What you are asked to do — Could each entry below be printed again exactly as given?

(Plain-text document sources)

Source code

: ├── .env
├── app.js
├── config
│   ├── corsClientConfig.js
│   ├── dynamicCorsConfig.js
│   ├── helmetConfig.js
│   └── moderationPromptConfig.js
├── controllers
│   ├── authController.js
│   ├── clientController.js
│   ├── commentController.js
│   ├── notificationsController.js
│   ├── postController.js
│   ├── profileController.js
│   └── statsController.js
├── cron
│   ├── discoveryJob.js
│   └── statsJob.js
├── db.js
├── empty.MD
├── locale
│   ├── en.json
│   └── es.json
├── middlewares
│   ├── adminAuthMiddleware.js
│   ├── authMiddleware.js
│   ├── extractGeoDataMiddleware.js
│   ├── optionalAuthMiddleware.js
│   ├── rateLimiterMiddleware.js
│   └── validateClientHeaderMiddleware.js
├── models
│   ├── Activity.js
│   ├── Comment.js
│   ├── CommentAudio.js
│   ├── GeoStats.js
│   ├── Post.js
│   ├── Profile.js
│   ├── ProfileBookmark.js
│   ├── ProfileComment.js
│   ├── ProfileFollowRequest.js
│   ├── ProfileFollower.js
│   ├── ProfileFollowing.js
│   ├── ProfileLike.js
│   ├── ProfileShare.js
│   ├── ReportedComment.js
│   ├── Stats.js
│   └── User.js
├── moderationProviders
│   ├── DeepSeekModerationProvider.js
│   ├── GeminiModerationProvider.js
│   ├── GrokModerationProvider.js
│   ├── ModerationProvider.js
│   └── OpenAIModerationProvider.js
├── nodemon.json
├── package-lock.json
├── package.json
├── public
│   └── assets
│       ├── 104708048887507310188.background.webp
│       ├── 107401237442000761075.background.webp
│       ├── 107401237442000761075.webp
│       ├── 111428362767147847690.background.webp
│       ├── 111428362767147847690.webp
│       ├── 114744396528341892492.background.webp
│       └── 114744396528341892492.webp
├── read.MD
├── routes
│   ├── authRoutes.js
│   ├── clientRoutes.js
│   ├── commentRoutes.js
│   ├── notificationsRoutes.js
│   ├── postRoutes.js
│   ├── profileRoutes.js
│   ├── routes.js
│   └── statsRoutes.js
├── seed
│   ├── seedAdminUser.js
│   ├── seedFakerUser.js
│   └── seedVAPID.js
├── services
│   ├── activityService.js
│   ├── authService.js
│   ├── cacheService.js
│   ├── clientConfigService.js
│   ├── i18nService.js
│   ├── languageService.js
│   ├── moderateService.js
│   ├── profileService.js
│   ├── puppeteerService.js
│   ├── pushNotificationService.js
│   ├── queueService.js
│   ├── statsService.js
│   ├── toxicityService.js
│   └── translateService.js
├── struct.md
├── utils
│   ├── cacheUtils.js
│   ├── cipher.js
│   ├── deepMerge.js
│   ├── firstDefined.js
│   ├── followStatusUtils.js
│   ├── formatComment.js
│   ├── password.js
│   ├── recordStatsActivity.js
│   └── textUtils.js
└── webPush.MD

Response for this exercise —
Source code

: ├── .env
├── app.js
├── config
│   ├── corsClientConfig.js
│   ├── dynamicCorsConfig.js
│   ├── helmetConfig.js
│   └── moderationPromptConfig.js
├── controllers
│   ├── authController.js
│   ├── clientController.js
│   ├── commentController.js
│   ├── notificationsController.js
│   ├── postController.js
│   ├── profileController.js
│   └── statsController.js
├── cron
│   ├── discoveryJob.js
│   └── statsJob.js
├── db.js
├── empty.MD
├── locale
│   ├── en.json
│   └── es.json
├── middlewares
│   ├── adminAuthMiddleware.js
│   ├── authMiddleware.js
│   ├── extractGeoDataMiddleware.js
│   ├── optionalAuthMiddleware.js
│   ├── rateLimiterMiddleware.js
│   └── validateClientHeaderMiddleware.js
├── models
│   ├── Activity.js
│   ├── Comment.js
│   ├── CommentAudio.js
│   ├── GeoStats.js
│   ├── Post.js
│   ├── Profile.js
│   ├── ProfileBookmark.js
│   ├── ProfileComment.js
│   ├── ProfileFollowRequest.js
│   ├── ProfileFollower.js
│   ├── ProfileFollowing.js
│   ├── ProfileLike.js
│   ├── ProfileShare.js
│   ├── ReportedComment.js
│   ├── Stats.js
│   └── User.js
├── moderationProviders
│   ├── DeepSeekModerationProvider.js
│   ├── GeminiModerationProvider.js
│   ├── GrokModerationProvider.js
│   ├── ModerationProvider.js
│   └── OpenAIModerationProvider.js
├── nodemon.json
├── package-lock.json
├── package.json
├── public
│   └── assets
│       ├── 104708048887507310188.background.webp
│       ├── 107401237442000761075.background.webp
│       ├── 107401237442000761075.webp
│       ├── 111428362767147847690.background.webp
│       ├── 111428362767147847690.webp
│       ├── 114744396528341892492.background.webp
│       └── 114744396528341892492.webp
├── read.MD
├── routes
│   ├── authRoutes.js
│   ├── clientRoutes.js
│   ├── commentRoutes.js
│   ├── notificationsRoutes.js
│   ├── postRoutes.js
│   ├── profileRoutes.js
│   ├── routes.js
│   └── statsRoutes.js
├── seed
│   ├── seedAdminUser.js
│   ├── seedFakerUser.js
│   └── seedVAPID.js
├── services
│   ├── activityService.js
│   ├── authService.js
│   ├── cacheService.js
│   ├── clientConfigService.js
│   ├── i18nService.js
│   ├── languageService.js
│   ├── moderateService.js
│   ├── profileService.js
│   ├── puppeteerService.js
│   ├── pushNotificationService.js
│   ├── queueService.js
│   ├── statsService.js
│   ├── toxicityService.js
│   └── translateService.js
├── struct.md
├── utils
│   ├── cacheUtils.js
│   ├── cipher.js
│   ├── deepMerge.js
│   ├── firstDefined.js
│   ├── followStatusUtils.js
│   ├── formatComment.js
│   ├── password.js
│   ├── recordStatsActivity.js
│   └── textUtils.js
└── webPush.MD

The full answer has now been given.